**About this exercise**
Only the pictures are dropped; the lines of the material that follow are returned exactly.

**Extracted entries**
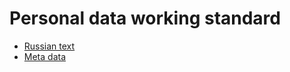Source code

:Personal data working standard
==============================

- [Russian text](Standard.ru.md)
- [Meta data](Meta.md)
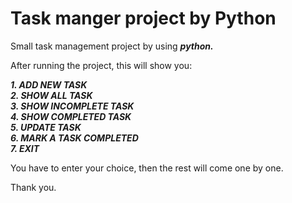 # Task manger project by Python

Small task management project by using _**python.**_

After running the project, this will show you:

_**1\. ADD NEW TASK**_  
_**2\. SHOW ALL TASK**_  
_**3\. SHOW INCOMPLETE TASK**_  
_**4\. SHOW COMPLETED TASK**_  
_**5\. UPDATE TASK**_  
_**6\. MARK A TASK COMPLETED**_  
_**7\. EXIT**_  

You have to enter your choice, then the rest will come one by one.

Thank you.
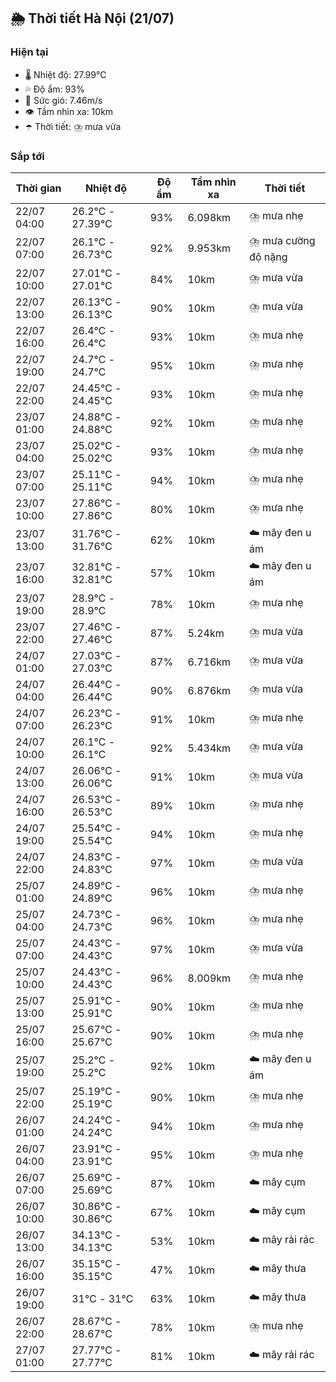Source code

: ## 🌦️ Thời tiết Hà Nội (21/07)

### Hiện tại

- 🌡️ Nhiệt độ: 27.99℃
- 💦 Độ ẩm: 93%
- 💨 Sức gió: 7.46m/s
- 👁️ Tầm nhìn xa: 10km
- ☂️ Thời tiết: ⛈️ mưa vừa

### Sắp tới

| Thời gian | Nhiệt độ | Độ ẩm | Tầm nhìn xa | Thời tiết |
| --- | --- | --- | --- | --- |
| 22/07 04:00 | 26.2℃ - 27.39℃ | 93% | 6.098km | ⛈️ mưa nhẹ |
| 22/07 07:00 | 26.1℃ - 26.73℃ | 92% | 9.953km | ⛈️ mưa cường độ nặng |
| 22/07 10:00 | 27.01℃ - 27.01℃ | 84% | 10km | ⛈️ mưa vừa |
| 22/07 13:00 | 26.13℃ - 26.13℃ | 90% | 10km | ⛈️ mưa vừa |
| 22/07 16:00 | 26.4℃ - 26.4℃ | 93% | 10km | ⛈️ mưa nhẹ |
| 22/07 19:00 | 24.7℃ - 24.7℃ | 95% | 10km | ⛈️ mưa nhẹ |
| 22/07 22:00 | 24.45℃ - 24.45℃ | 93% | 10km | ⛈️ mưa nhẹ |
| 23/07 01:00 | 24.88℃ - 24.88℃ | 92% | 10km | ⛈️ mưa nhẹ |
| 23/07 04:00 | 25.02℃ - 25.02℃ | 93% | 10km | ⛈️ mưa nhẹ |
| 23/07 07:00 | 25.11℃ - 25.11℃ | 94% | 10km | ⛈️ mưa nhẹ |
| 23/07 10:00 | 27.86℃ - 27.86℃ | 80% | 10km | ⛈️ mưa nhẹ |
| 23/07 13:00 | 31.76℃ - 31.76℃ | 62% | 10km | ☁️ mây đen u ám |
| 23/07 16:00 | 32.81℃ - 32.81℃ | 57% | 10km | ☁️ mây đen u ám |
| 23/07 19:00 | 28.9℃ - 28.9℃ | 78% | 10km | ⛈️ mưa nhẹ |
| 23/07 22:00 | 27.46℃ - 27.46℃ | 87% | 5.24km | ⛈️ mưa vừa |
| 24/07 01:00 | 27.03℃ - 27.03℃ | 87% | 6.716km | ⛈️ mưa vừa |
| 24/07 04:00 | 26.44℃ - 26.44℃ | 90% | 6.876km | ⛈️ mưa vừa |
| 24/07 07:00 | 26.23℃ - 26.23℃ | 91% | 10km | ⛈️ mưa nhẹ |
| 24/07 10:00 | 26.1℃ - 26.1℃ | 92% | 5.434km | ⛈️ mưa vừa |
| 24/07 13:00 | 26.06℃ - 26.06℃ | 91% | 10km | ⛈️ mưa vừa |
| 24/07 16:00 | 26.53℃ - 26.53℃ | 89% | 10km | ⛈️ mưa nhẹ |
| 24/07 19:00 | 25.54℃ - 25.54℃ | 94% | 10km | ⛈️ mưa nhẹ |
| 24/07 22:00 | 24.83℃ - 24.83℃ | 97% | 10km | ⛈️ mưa vừa |
| 25/07 01:00 | 24.89℃ - 24.89℃ | 96% | 10km | ⛈️ mưa nhẹ |
| 25/07 04:00 | 24.73℃ - 24.73℃ | 96% | 10km | ⛈️ mưa nhẹ |
| 25/07 07:00 | 24.43℃ - 24.43℃ | 97% | 10km | ⛈️ mưa vừa |
| 25/07 10:00 | 24.43℃ - 24.43℃ | 96% | 8.009km | ⛈️ mưa nhẹ |
| 25/07 13:00 | 25.91℃ - 25.91℃ | 90% | 10km | ⛈️ mưa nhẹ |
| 25/07 16:00 | 25.67℃ - 25.67℃ | 90% | 10km | ⛈️ mưa nhẹ |
| 25/07 19:00 | 25.2℃ - 25.2℃ | 92% | 10km | ☁️ mây đen u ám |
| 25/07 22:00 | 25.19℃ - 25.19℃ | 90% | 10km | ⛈️ mưa nhẹ |
| 26/07 01:00 | 24.24℃ - 24.24℃ | 94% | 10km | ⛈️ mưa nhẹ |
| 26/07 04:00 | 23.91℃ - 23.91℃ | 95% | 10km | ⛈️ mưa nhẹ |
| 26/07 07:00 | 25.69℃ - 25.69℃ | 87% | 10km | ☁️ mây cụm |
| 26/07 10:00 | 30.86℃ - 30.86℃ | 67% | 10km | ☁️ mây cụm |
| 26/07 13:00 | 34.13℃ - 34.13℃ | 53% | 10km | ☁️ mây rải rác |
| 26/07 16:00 | 35.15℃ - 35.15℃ | 47% | 10km | ☁️ mây thưa |
| 26/07 19:00 | 31℃ - 31℃ | 63% | 10km | ☁️ mây thưa |
| 26/07 22:00 | 28.67℃ - 28.67℃ | 78% | 10km | ⛈️ mưa nhẹ |
| 27/07 01:00 | 27.77℃ - 27.77℃ | 81% | 10km | ☁️ mây rải rác |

**Task output**
Source code

:Personal data working standard
==============================

- [Russian text](Standard.ru.md)
- [Meta data](Meta.md)
 # Task manger project by Python

Small task management project by using _**python.**_

After running the project, this will show you:

_**1\. ADD NEW TASK**_  
_**2\. SHOW ALL TASK**_  
_**3\. SHOW INCOMPLETE TASK**_  
_**4\. SHOW COMPLETED TASK**_  
_**5\. UPDATE TASK**_  
_**6\. MARK A TASK COMPLETED**_  
_**7\. EXIT**_  

You have to enter your choice, then the rest will come one by one.

Thank you.
Source code

: ## 🌦️ Thời tiết Hà Nội (21/07)

### Hiện tại

- 🌡️ Nhiệt độ: 27.99℃
- 💦 Độ ẩm: 93%
- 💨 Sức gió: 7.46m/s
- 👁️ Tầm nhìn xa: 10km
- ☂️ Thời tiết: ⛈️ mưa vừa

### Sắp tới

| Thời gian | Nhiệt độ | Độ ẩm | Tầm nhìn xa | Thời tiết |
| --- | --- | --- | --- | --- |
| 22/07 04:00 | 26.2℃ - 27.39℃ | 93% | 6.098km | ⛈️ mưa nhẹ |
| 22/07 07:00 | 26.1℃ - 26.73℃ | 92% | 9.953km | ⛈️ mưa cường độ nặng |
| 22/07 10:00 | 27.01℃ - 27.01℃ | 84% | 10km | ⛈️ mưa vừa |
| 22/07 13:00 | 26.13℃ - 26.13℃ | 90% | 10km | ⛈️ mưa vừa |
| 22/07 16:00 | 26.4℃ - 26.4℃ | 93% | 10km | ⛈️ mưa nhẹ |
| 22/07 19:00 | 24.7℃ - 24.7℃ | 95% | 10km | ⛈️ mưa nhẹ |
| 22/07 22:00 | 24.45℃ - 24.45℃ | 93% | 10km | ⛈️ mưa nhẹ |
| 23/07 01:00 | 24.88℃ - 24.88℃ | 92% | 10km | ⛈️ mưa nhẹ |
| 23/07 04:00 | 25.02℃ - 25.02℃ | 93% | 10km | ⛈️ mưa nhẹ |
| 23/07 07:00 | 25.11℃ - 25.11℃ | 94% | 10km | ⛈️ mưa nhẹ |
| 23/07 10:00 | 27.86℃ - 27.86℃ | 80% | 10km | ⛈️ mưa nhẹ |
| 23/07 13:00 | 31.76℃ - 31.76℃ | 62% | 10km | ☁️ mây đen u ám |
| 23/07 16:00 | 32.81℃ - 32.81℃ | 57% | 10km | ☁️ mây đen u ám |
| 23/07 19:00 | 28.9℃ - 28.9℃ | 78% | 10km | ⛈️ mưa nhẹ |
| 23/07 22:00 | 27.46℃ - 27.46℃ | 87% | 5.24km | ⛈️ mưa vừa |
| 24/07 01:00 | 27.03℃ - 27.03℃ | 87% | 6.716km | ⛈️ mưa vừa |
| 24/07 04:00 | 26.44℃ - 26.44℃ | 90% | 6.876km | ⛈️ mưa vừa |
| 24/07 07:00 | 26.23℃ - 26.23℃ | 91% | 10km | ⛈️ mưa nhẹ |
| 24/07 10:00 | 26.1℃ - 26.1℃ | 92% | 5.434km | ⛈️ mưa vừa |
| 24/07 13:00 | 26.06℃ - 26.06℃ | 91% | 10km | ⛈️ mưa vừa |
| 24/07 16:00 | 26.53℃ - 26.53℃ | 89% | 10km | ⛈️ mưa nhẹ |
| 24/07 19:00 | 25.54℃ - 25.54℃ | 94% | 10km | ⛈️ mưa nhẹ |
| 24/07 22:00 | 24.83℃ - 24.83℃ | 97% | 10km | ⛈️ mưa vừa |
| 25/07 01:00 | 24.89℃ - 24.89℃ | 96% | 10km | ⛈️ mưa nhẹ |
| 25/07 04:00 | 24.73℃ - 24.73℃ | 96% | 10km | ⛈️ mưa nhẹ |
| 25/07 07:00 | 24.43℃ - 24.43℃ | 97% | 10km | ⛈️ mưa vừa |
| 25/07 10:00 | 24.43℃ - 24.43℃ | 96% | 8.009km | ⛈️ mưa nhẹ |
| 25/07 13:00 | 25.91℃ - 25.91℃ | 90% | 10km | ⛈️ mưa nhẹ |
| 25/07 16:00 | 25.67℃ - 25.67℃ | 90% | 10km | ⛈️ mưa nhẹ |
| 25/07 19:00 | 25.2℃ - 25.2℃ | 92% | 10km | ☁️ mây đen u ám |
| 25/07 22:00 | 25.19℃ - 25.19℃ | 90% | 10km | ⛈️ mưa nhẹ |
| 26/07 01:00 | 24.24℃ - 24.24℃ | 94% | 10km | ⛈️ mưa nhẹ |
| 26/07 04:00 | 23.91℃ - 23.91℃ | 95% | 10km | ⛈️ mưa nhẹ |
| 26/07 07:00 | 25.69℃ - 25.69℃ | 87% | 10km | ☁️ mây cụm |
| 26/07 10:00 | 30.86℃ - 30.86℃ | 67% | 10km | ☁️ mây cụm |
| 26/07 13:00 | 34.13℃ - 34.13℃ | 53% | 10km | ☁️ mây rải rác |
| 26/07 16:00 | 35.15℃ - 35.15℃ | 47% | 10km | ☁️ mây thưa |
| 26/07 19:00 | 31℃ - 31℃ | 63% | 10km | ☁️ mây thưa |
| 26/07 22:00 | 28.67℃ - 28.67℃ | 78% | 10km | ⛈️ mưa nhẹ |
| 27/07 01:00 | 27.77℃ - 27.77℃ | 81% | 10km | ☁️ mây rải rác |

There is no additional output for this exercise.